# It's wood day in Norway.



## Adios Pantalones (Feb 15, 2013)

It's wood day- they televise wood chopping/stacking competitions, and celebrate wood. Here's a stack with the king and queen by Ole Kristian Kjelling


----------



## ScotO (Feb 15, 2013)

I love woodstack art.......I know it's been posted many times but this is one of my faves.....


----------



## Adios Pantalones (Feb 15, 2013)

Scotty Overkill said:


> I love woodstack art.......I know it's been posted many times but this is one of my faves.....
> 
> View attachment 93784


I think the guy that did that one is Norwegian as well


----------



## ScotO (Feb 15, 2013)

Adios Pantalones said:


> I think the guy that did that one is Norwegian as well


You're probably right!
There's a big wood festival up in Ridgway, PA, next weekend. Carvers from all over the world will be there, it keeps getting bigger and bigger each year.......I would like to go up to it, but just too much going on here with the house project....

http://www.4kidsinpa.com/index.php?...rving-rendezvous-feb-18-25-ridgeway&Itemid=65


----------



## fossil (Feb 15, 2013)

http://www.alastairheseltine.com/


----------



## BrotherBart (Feb 15, 2013)

Appears the Norwegians are like the Swiss. I swear wood stacking must be a required course in school in Switzerland. And there is probably a Masters track.


----------



## fishingpol (Feb 16, 2013)

http://tv.yahoo.com/news/norway-plans-12-hour-prime-time-tv-show-162045166.html

12 hour fireplace show was on last night.  I almost can't stand the excitement.


----------



## Thistle (Feb 16, 2013)

Every day is wood day for me.I'm either cutting/splitting/stacking it for firewood,milling logs or building things from it in the shop or at a jobsite somewhere around here.


----------



## Billybonfire (Feb 16, 2013)

I love going to country shows with local arts and craftsmen, my buddy is a chainsaw carver and travels all over the country doing exhibitions and commissions, here is a link to his website, some great sculptures. -
http://www.thetimburgess.com/
Just found this too, Norwegian woodburning TV  -
http://www.bbc.co.uk/news/world-europe-21482313 

Billy.


----------



## Delta-T (Feb 16, 2013)

Adios Pantalones said:


> It's wood day- they televise wood chopping/stacking competitions, and celebrate wood.

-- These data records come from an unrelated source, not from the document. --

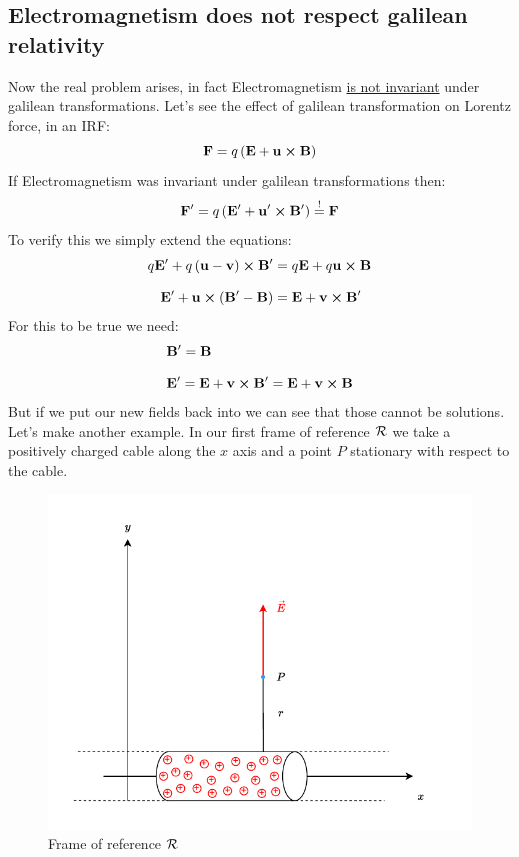 \subsection{Electromagnetism does not respect galilean relativity}
Now the real problem arises, in fact Electromagnetism \underline{is not invariant} under galilean transformations. Let's see the effect of galilean transformation on Lorentz force, in an IRF:
\begin{equation}
  \vb{F} = q\left(\vb{E} + \vb{u} \cross \vb{B}\right)
\end{equation}
If Electromagnetism was invariant under galilean transformations then:
\begin{equation}
  \vb{F}' = q\left(\vb{E}' + \vb{u}' \cross \vb{B}'\right) \overset{!}{=} \vb{F}
\end{equation}
To verify this we simply extend the equations:
\begin{equation}
  \begin{split}
    q\vb{E}' + q\left(\vb{u}-\vb{v}\right) \cross \vb{B}' &= q\vb{E} + q\vb{u}\cross \vb{B} \\[8pt]
    \vb{E}' + \vb{u} \cross \left(\vb{B}'-\vb{B}\right)  &= \vb{E} + \vb{v}\cross \vb{B}'
  \end{split}
\end{equation}
For this to be true we need:
\begin{equation} \label{e:false_conditions}
  \begin{split}
    &\vb{B}' = \vb{B}\\[8pt]
    &\vb{E}' = \vb{E} + \vb{v} \cross \vb{B}' = \vb{E} + \vb{v} \cross \vb{B}
  \end{split}
\end{equation}
But if we put our new fields back into \maxwellref\;we can see that those cannot be solutions.\\
Let's make another example. In our first frame of reference $\mathcal{R}$ we take a positively charged cable along the $x$ axis and a point $P$ stationary with respect to the cable.
\begin{figure}[H]
  \centering
  \includegraphics[width=0.6\linewidth]{res/svg/stationary_cable.drawio}
  \caption{Frame of reference $\mathcal{R}$}
\end{figure}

Here's a stack with the king and queen by Ole Kristian Kjelling
> View attachment 93755


its amazing that they found wood with ends "just the right color" to do such detailed work....simply amazing...especially the red for the neck tie...what species of wood is so red? Must be norwegian wood.


----------



## Adios Pantalones (Feb 16, 2013)

Delta-T said:


> its amazing that they found wood with ends "just the right color" to do such detailed work....simply amazing...especially the red for the neck tie...what species of wood is so red? Must be norwegian wood.


Some red with white polka dots


----------